Aim of the task
In your transcription, keep every record exact and leave out the pictures.

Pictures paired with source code
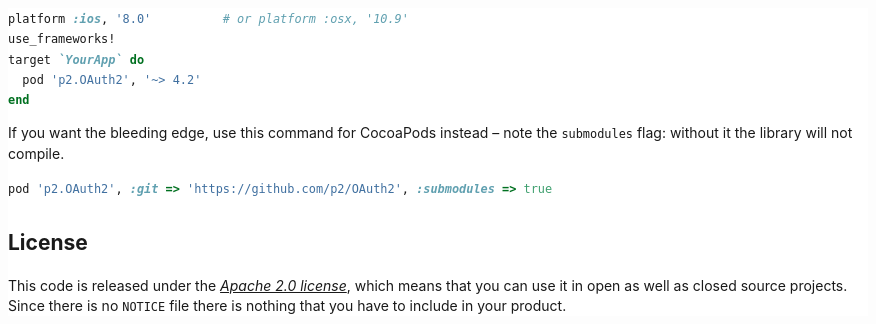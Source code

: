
 ```ruby
platform :ios, '8.0'          # or platform :osx, '10.9'
use_frameworks!
target `YourApp` do
  pod 'p2.OAuth2', '~> 4.2'
end
```

If you want the bleeding edge, use this command for CocoaPods instead – note the `submodules` flag: without it the library will not compile.

```ruby
pod 'p2.OAuth2', :git => 'https://github.com/p2/OAuth2', :submodules => true
```


License
-------

This code is released under the [_Apache 2.0 license_](LICENSE.txt), which means that you can use it in open as well as closed source projects.
Since there is no `NOTICE` file there is nothing that you have to include in your product.


[sample]: https://github.com/p2/OAuth2App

Expected output
Source code

:
 ```ruby
platform :ios, '8.0'          # or platform :osx, '10.9'
use_frameworks!
target `YourApp` do
  pod 'p2.OAuth2', '~> 4.2'
end
```

If you want the bleeding edge, use this command for CocoaPods instead – note the `submodules` flag: without it the library will not compile.

```ruby
pod 'p2.OAuth2', :git => 'https://github.com/p2/OAuth2', :submodules => true
```


License
-------

This code is released under the [_Apache 2.0 license_](LICENSE.txt), which means that you can use it in open as well as closed source projects.
Since there is no `NOTICE` file there is nothing that you have to include in your product.


[sample]: https://github.com/p2/OAuth2App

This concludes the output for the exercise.